The markets at Roma are on a huge scale. About a million cattle pass through the sale yards and spelling pens each year. Today more than 8000 cattle will be sold.
I walk along the metal gantry above the yards where the cattle are penned. Angular steel pens stretch out into the distance. The smell of manure is sharp and sour. The calls of the cattle blare out. Their mix of tone and pitch like a ragged brass band tuning up before a gig.
The animals are grouped together into lots for sale. I watch with interest a group of Brahmans, milky white with flop ears and hump. An unusual sight in Victoria, they are common in Queensland. A group of Herefords sniff through the rails at the unfamiliar cattle next door. A solitary Droughtmaster bull stands and stares. Most of the animals are remarkably calm, despite their strange surroundings.l
The proceedings are carefully orchestrated for speed and efficiency.
Sale yard officials are colour coded. Pink shirts are auctioneers. Spot them and you know where the action is. They jabber and gesture in an arcane ritual as unintelligible to the uninitiated as a witch doctor’s chant. As they move through the yards, a team of four, they conduct the movements in this agricultural dance.
Blue shirts are yard hands, both men and women, driving the animals through the yards by waving old grain sacks on poly pipes. They stand on the overhead gantries above the cattle, waiting for the metal gates to open by remote control like lock gates letting the flow of animals through the system.

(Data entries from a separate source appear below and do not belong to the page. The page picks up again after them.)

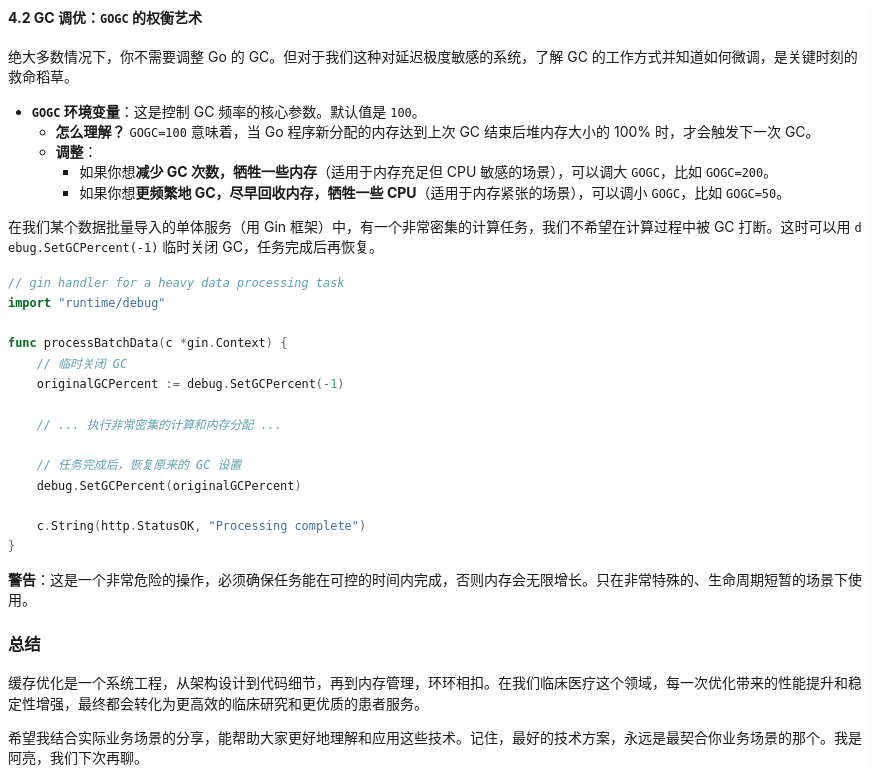 #### 4.2 GC 调优：`GOGC` 的权衡艺术

绝大多数情况下，你不需要调整 Go 的 GC。但对于我们这种对延迟极度敏感的系统，了解 GC 的工作方式并知道如何微调，是关键时刻的救命稻草。

*   **`GOGC` 环境变量**：这是控制 GC 频率的核心参数。默认值是 `100`。
    *   **怎么理解？** `GOGC=100` 意味着，当 Go 程序新分配的内存达到上次 GC 结束后堆内存大小的 100% 时，才会触发下一次 GC。
    *   **调整**：
        *   如果你想**减少 GC 次数，牺牲一些内存**（适用于内存充足但 CPU 敏感的场景），可以调大 `GOGC`，比如 `GOGC=200`。
        *   如果你想**更频繁地 GC，尽早回收内存，牺牲一些 CPU**（适用于内存紧张的场景），可以调小 `GOGC`，比如 `GOGC=50`。

在我们某个数据批量导入的单体服务（用 Gin 框架）中，有一个非常密集的计算任务，我们不希望在计算过程中被 GC 打断。这时可以用 `debug.SetGCPercent(-1)` 临时关闭 GC，任务完成后再恢复。

```go
// gin handler for a heavy data processing task
import "runtime/debug"

func processBatchData(c *gin.Context) {
    // 临时关闭 GC
    originalGCPercent := debug.SetGCPercent(-1)
    
    // ... 执行非常密集的计算和内存分配 ...
    
    // 任务完成后，恢复原来的 GC 设置
    debug.SetGCPercent(originalGCPercent)
    
    c.String(http.StatusOK, "Processing complete")
}
```

**警告**：这是一个非常危险的操作，必须确保任务能在可控的时间内完成，否则内存会无限增长。只在非常特殊的、生命周期短暂的场景下使用。

### 总结

缓存优化是一个系统工程，从架构设计到代码细节，再到内存管理，环环相扣。在我们临床医疗这个领域，每一次优化带来的性能提升和稳定性增强，最终都会转化为更高效的临床研究和更优质的患者服务。

希望我结合实际业务场景的分享，能帮助大家更好地理解和应用这些技术。记住，最好的技术方案，永远是最契合你业务场景的那个。我是阿亮，我们下次再聊。
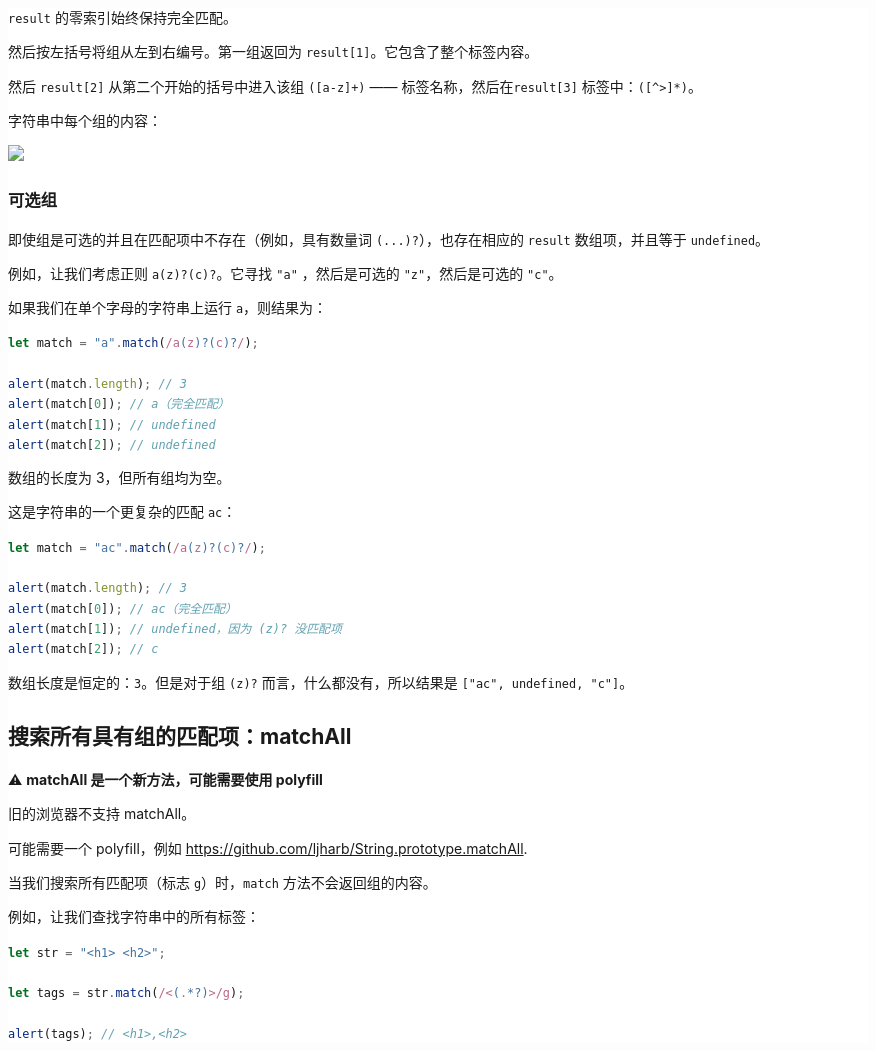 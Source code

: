 `result` 的零索引始终保持完全匹配。

然后按左括号将组从左到右编号。第一组返回为 `result[1]`。它包含了整个标签内容。

然后 `result[2]` 从第二个开始的括号中进入该组 `([a-z]+)` —— 标签名称，然后在`result[3]` 标签中：`([^>]*)`。

字符串中每个组的内容：

![](https://zh.javascript.info/article/regexp-groups/regexp-nested-groups-matches.svg)

### 可选组

即使组是可选的并且在匹配项中不存在（例如，具有数量词 `(...)?`），也存在相应的 `result` 数组项，并且等于 `undefined`。

例如，让我们考虑正则 `a(z)?(c)?`。它寻找 `"a"` ，然后是可选的 `"z"`，然后是可选的 `"c"`。

如果我们在单个字母的字符串上运行 `a`，则结果为：

```js
let match = "a".match(/a(z)?(c)?/);

alert(match.length); // 3
alert(match[0]); // a（完全匹配）
alert(match[1]); // undefined
alert(match[2]); // undefined
```

数组的长度为 3，但所有组均为空。

这是字符串的一个更复杂的匹配 `ac`：

```js
let match = "ac".match(/a(z)?(c)?/);

alert(match.length); // 3
alert(match[0]); // ac（完全匹配）
alert(match[1]); // undefined，因为 (z)? 没匹配项
alert(match[2]); // c
```

数组长度是恒定的：`3`。但是对于组 `(z)?` 而言，什么都没有，所以结果是 `["ac", undefined, "c"]`。

## 搜索所有具有组的匹配项：matchAll

:warning: **matchAll 是一个新方法，可能需要使用 polyfill**

旧的浏览器不支持 matchAll。

可能需要一个 polyfill，例如 https://github.com/ljharb/String.prototype.matchAll.

当我们搜索所有匹配项（标志 `g`）时，`match` 方法不会返回组的内容。

例如，让我们查找字符串中的所有标签：

```js
let str = "<h1> <h2>";

let tags = str.match(/<(.*?)>/g);

alert(tags); // <h1>,<h2>
```
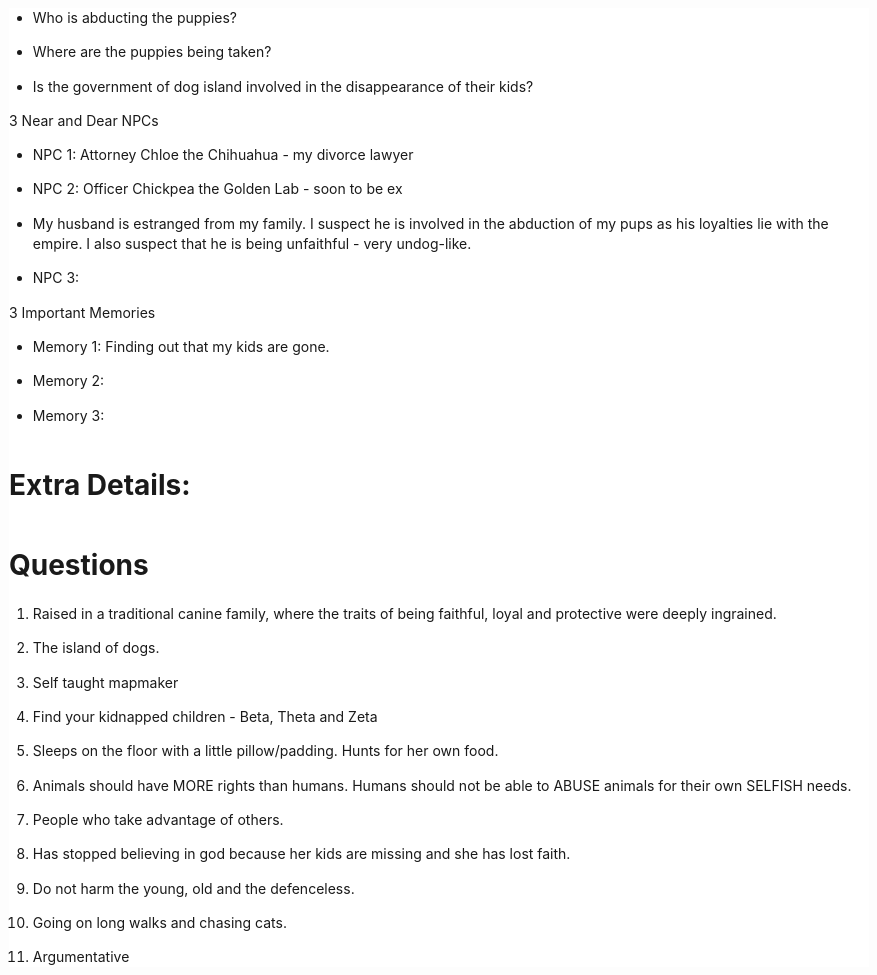 - Who is abducting the puppies? 
    
- Where are the puppies being taken? 
    
- Is the government of dog island involved in the disappearance of their kids? 
    

  

3 Near and Dear NPCs

- NPC 1: Attorney Chloe the Chihuahua - my divorce lawyer
    
- NPC 2: Officer Chickpea the Golden Lab - soon to be ex
    

- My husband is estranged from my family. I suspect he is involved in the abduction of my pups as his loyalties lie with the empire. I also suspect that he is being unfaithful - very undog-like. 
    

- NPC 3:
    

  

3 Important Memories

- Memory 1: Finding out that my kids are gone.
    
- Memory 2: 
    
- Memory 3: 
    

  

# Extra Details:

# Questions

1. Raised in a traditional canine family, where the traits of being faithful, loyal and protective were deeply ingrained. 
    
2. The island of dogs. 
    
3. Self taught mapmaker
    
4. Find your kidnapped children - Beta, Theta and Zeta
    
5. Sleeps on the floor with a little pillow/padding. Hunts for her own food.
    
6. Animals should have MORE rights than humans. Humans should not be able to ABUSE animals for their own SELFISH needs. 
    
7. People who take advantage of others.
    
8. Has stopped believing in god because her kids are missing and she has lost faith.
    
9. Do not harm the young, old and the defenceless. 
    
10. Going on long walks and chasing cats. 
    
11. Argumentative 
     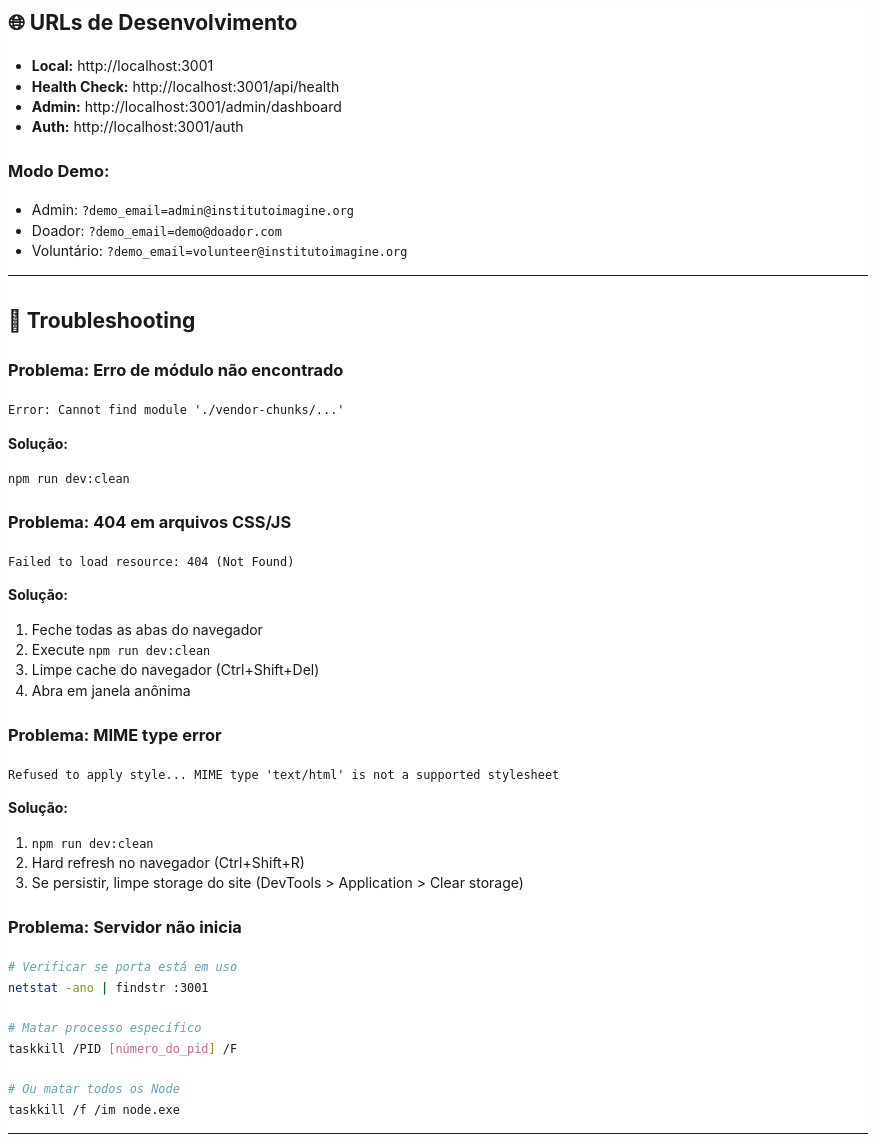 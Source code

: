 
## 🌐 **URLs de Desenvolvimento**

- **Local:** http://localhost:3001
- **Health Check:** http://localhost:3001/api/health
- **Admin:** http://localhost:3001/admin/dashboard
- **Auth:** http://localhost:3001/auth

### **Modo Demo:**
- Admin: `?demo_email=admin@institutoimagine.org`
- Doador: `?demo_email=demo@doador.com`
- Voluntário: `?demo_email=volunteer@institutoimagine.org`

---

## 🐛 **Troubleshooting**

### **Problema: Erro de módulo não encontrado**
```
Error: Cannot find module './vendor-chunks/...'
```
**Solução:**
```bash
npm run dev:clean
```

### **Problema: 404 em arquivos CSS/JS**
```
Failed to load resource: 404 (Not Found)
```
**Solução:**
1. Feche todas as abas do navegador
2. Execute `npm run dev:clean`
3. Limpe cache do navegador (Ctrl+Shift+Del)
4. Abra em janela anônima

### **Problema: MIME type error**
```
Refused to apply style... MIME type 'text/html' is not a supported stylesheet
```
**Solução:**
1. `npm run dev:clean`
2. Hard refresh no navegador (Ctrl+Shift+R)
3. Se persistir, limpe storage do site (DevTools > Application > Clear storage)

### **Problema: Servidor não inicia**
```bash
# Verificar se porta está em uso
netstat -ano | findstr :3001

# Matar processo específico
taskkill /PID [número_do_pid] /F

# Ou matar todos os Node
taskkill /f /im node.exe
```

--- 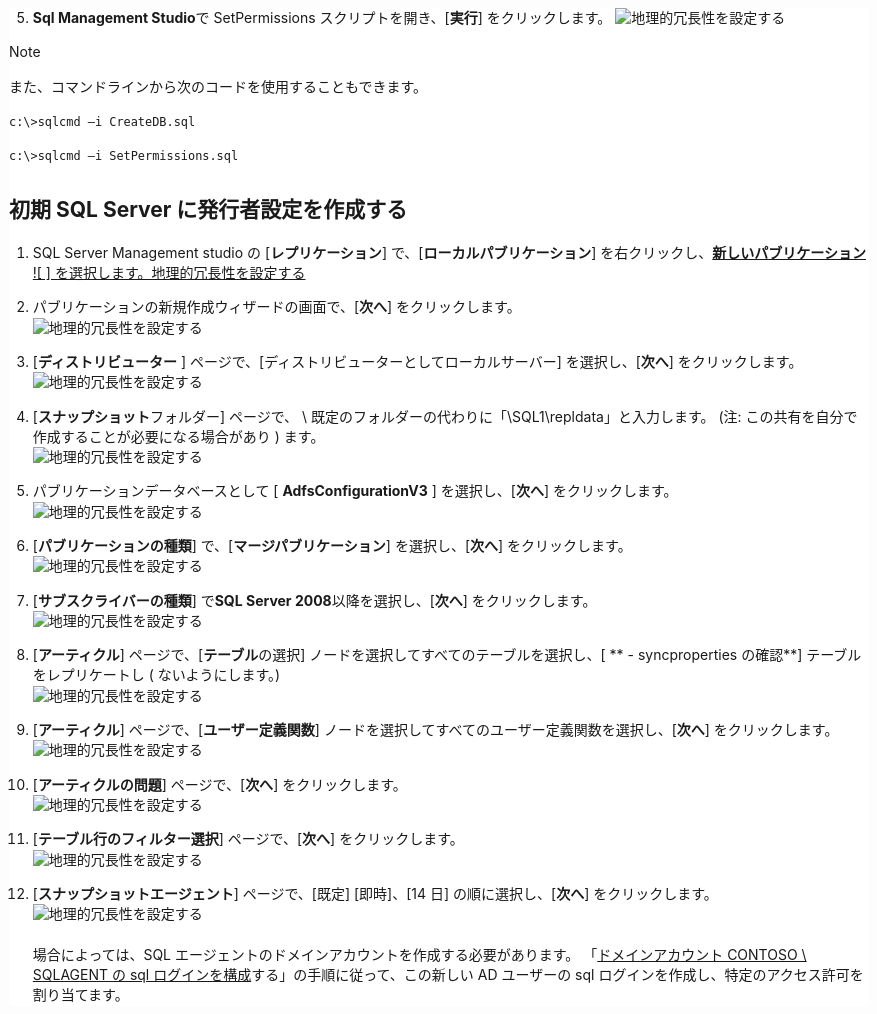 5. **Sql Management Studio**で SetPermissions スクリプトを開き、[**実行**] をクリックします。
   ![地理的冗長性を設定する](media/Set-up-Geographic-Redundancy-with-SQL-Server-Replication/sql6.png) 

   

> [!NOTE]
> また、コマンドラインから次のコードを使用することもできます。 
> 
>    `c:\>sqlcmd –i CreateDB.sql`  
> 
>    `c:\>sqlcmd –i SetPermissions.sql` 
> 
> ## <a name="create-publisher-settings-on-the-initial-sql-server"></a>初期 SQL Server に発行者設定を作成する  
  
1. SQL Server Management studio の [**レプリケーション**] で、[**ローカルパブリケーション**] を右クリックし、[**新しいパブリケーション** 
    ![ ] を選択します。地理的冗長性を設定する](media/Set-up-Geographic-Redundancy-with-SQL-Server-Replication/sql7.png) </br>  

2. パブリケーションの新規作成ウィザードの画面で、[**次へ**] をクリックします。</br>
   ![地理的冗長性を設定する](media/Set-up-Geographic-Redundancy-with-SQL-Server-Replication/sql8.png) </br> 
  
3. [**ディストリビューター** ] ページで、[ディストリビューターとしてローカルサーバー] を選択し、[**次へ**] をクリックします。  
   ![地理的冗長性を設定する](media/Set-up-Geographic-Redundancy-with-SQL-Server-Replication/sql9.png) </br>   

4. [**スナップショット**フォルダー] ページで、 \\ 既定のフォルダーの代わりに「\SQL1\repldata」と入力します。 \(注: この共有を自分で作成することが必要になる場合があり \) ます。  
   ![地理的冗長性を設定する](media/Set-up-Geographic-Redundancy-with-SQL-Server-Replication/sql10.png) </br>   
  
5. パブリケーションデータベースとして [ **AdfsConfigurationV3** ] を選択し、[**次へ**] をクリックします。  
   ![地理的冗長性を設定する](media/Set-up-Geographic-Redundancy-with-SQL-Server-Replication/sql11.png) </br>
  
6. [**パブリケーションの種類**] で、[**マージパブリケーション**] を選択し、[**次へ**] をクリックします。  
   ![地理的冗長性を設定する](media/Set-up-Geographic-Redundancy-with-SQL-Server-Replication/sql12.png) </br>
  
7. [**サブスクライバーの種類**] で**SQL Server 2008**以降を選択し、[**次へ**] をクリックします。  
   ![地理的冗長性を設定する](media/Set-up-Geographic-Redundancy-with-SQL-Server-Replication/sql13.png) </br> 

8. [**アーティクル**] ページで、[**テーブル**の選択] ノードを選択してすべてのテーブルを選択し、[ ** \- syncproperties の確認**] テーブルをレプリケートし \( ないようにします。\)</br>
   ![地理的冗長性を設定する](media/Set-up-Geographic-Redundancy-with-SQL-Server-Replication/sql14.png) </br>    
  
9. [**アーティクル**] ページで、[**ユーザー定義関数**] ノードを選択してすべてのユーザー定義関数を選択し、[**次へ**] をクリックします。  
   ![地理的冗長性を設定する](media/Set-up-Geographic-Redundancy-with-SQL-Server-Replication/sql15.png) </br>    

10. [**アーティクルの問題**] ページで、[**次へ**] をクリックします。  
    ![地理的冗長性を設定する](media/Set-up-Geographic-Redundancy-with-SQL-Server-Replication/sql16.png) </br>   

11. [**テーブル行のフィルター選択**] ページで、[**次へ**] をクリックします。  
    ![地理的冗長性を設定する](media/Set-up-Geographic-Redundancy-with-SQL-Server-Replication/sql17.png) </br>   
12. [**スナップショットエージェント**] ページで、[既定] [即時]、[14 日] の順に選択し、[**次へ**] をクリックします。  
    ![地理的冗長性を設定する](media/Set-up-Geographic-Redundancy-with-SQL-Server-Replication/sql18.png) </br>   
    場合によっては、SQL エージェントのドメインアカウントを作成する必要があります。 「[ドメインアカウント CONTOSO \\ SQLAGENT の sql ログインを構成](Set-up-Geographic-Redundancy-with-SQL-Server-Replication.md#sqlagent)する」の手順に従って、この新しい AD ユーザーの sql ログインを作成し、特定のアクセス許可を割り当てます。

Buyers wear a mix of pastel coloured shirts, some checked some plain. They gather at ground level, moving from pen to pen to assess the quality of the stock for sale. An almost imperceptible nod or wink can buy a pen of thirty steers. To the untrained eye the buyers’ faces look impassive, their movements slow and cautious. A counterpoint to the frenzied pink shirted auctioneers.
Everyone wears a white akubra hat.
Snatches of conversation. “It’s been a patchy season.” “Good price for cows.” “Export market’s holding up.” “Prices are booming in the U.S.”
A yard hand named Fish stands and chats as we watch the sea of cattle move below us.
He’s worked at the sale yards for 35 years, starting when he was fifteen. They talked about selling them off a few years ago and there was an outcry, he says. They stay in the Shire’s hands, for now.
Its hard work but he loves it. Every market day the auctions run from 8am until 8pm. There are private sales using the yards and a significant business spelling cattle in the yards. There is always work to do and he knows the ways of the sale yards well. It’s a good life.